§ TASK GOAL: Write out each line of the listing as it stands, without the images.

§ EXTRACTED ENTRIES:
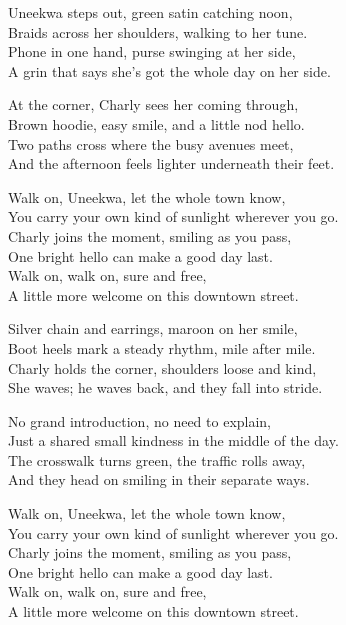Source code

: \begin{lyrics}
Uneekwa steps out, green satin catching noon,\\
Braids across her shoulders, walking to her tune.\\
Phone in one hand, purse swinging at her side,\\
A grin that says she’s got the whole day on her side.

At the corner, Charly sees her coming through,\\
Brown hoodie, easy smile, and a little nod hello.\\
Two paths cross where the busy avenues meet,\\
And the afternoon feels lighter underneath their feet.

Walk on, Uneekwa, let the whole town know,\\
You carry your own kind of sunlight wherever you go.\\
Charly joins the moment, smiling as you pass,\\
One bright hello can make a good day last.\\
Walk on, walk on, sure and free,\\
A little more welcome on this downtown street.

Silver chain and earrings, maroon on her smile,\\
Boot heels mark a steady rhythm, mile after mile.\\
Charly holds the corner, shoulders loose and kind,\\
She waves; he waves back, and they fall into stride.

No grand introduction, no need to explain,\\
Just a shared small kindness in the middle of the day.\\
The crosswalk turns green, the traffic rolls away,\\
And they head on smiling in their separate ways.

Walk on, Uneekwa, let the whole town know,\\
You carry your own kind of sunlight wherever you go.\\
Charly joins the moment, smiling as you pass,\\
One bright hello can make a good day last.\\
Walk on, walk on, sure and free,\\
A little more welcome on this downtown street.


\end{lyrics}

§ ANSWER SECTION:
Source code

: \begin{lyrics}
Uneekwa steps out, green satin catching noon,\\
Braids across her shoulders, walking to her tune.\\
Phone in one hand, purse swinging at her side,\\
A grin that says she’s got the whole day on her side.

At the corner, Charly sees her coming through,\\
Brown hoodie, easy smile, and a little nod hello.\\
Two paths cross where the busy avenues meet,\\
And the afternoon feels lighter underneath their feet.

Walk on, Uneekwa, let the whole town know,\\
You carry your own kind of sunlight wherever you go.\\
Charly joins the moment, smiling as you pass,\\
One bright hello can make a good day last.\\
Walk on, walk on, sure and free,\\
A little more welcome on this downtown street.

Silver chain and earrings, maroon on her smile,\\
Boot heels mark a steady rhythm, mile after mile.\\
Charly holds the corner, shoulders loose and kind,\\
She waves; he waves back, and they fall into stride.

No grand introduction, no need to explain,\\
Just a shared small kindness in the middle of the day.\\
The crosswalk turns green, the traffic rolls away,\\
And they head on smiling in their separate ways.

Walk on, Uneekwa, let the whole town know,\\
You carry your own kind of sunlight wherever you go.\\
Charly joins the moment, smiling as you pass,\\
One bright hello can make a good day last.\\
Walk on, walk on, sure and free,\\
A little more welcome on this downtown street.


\end{lyrics}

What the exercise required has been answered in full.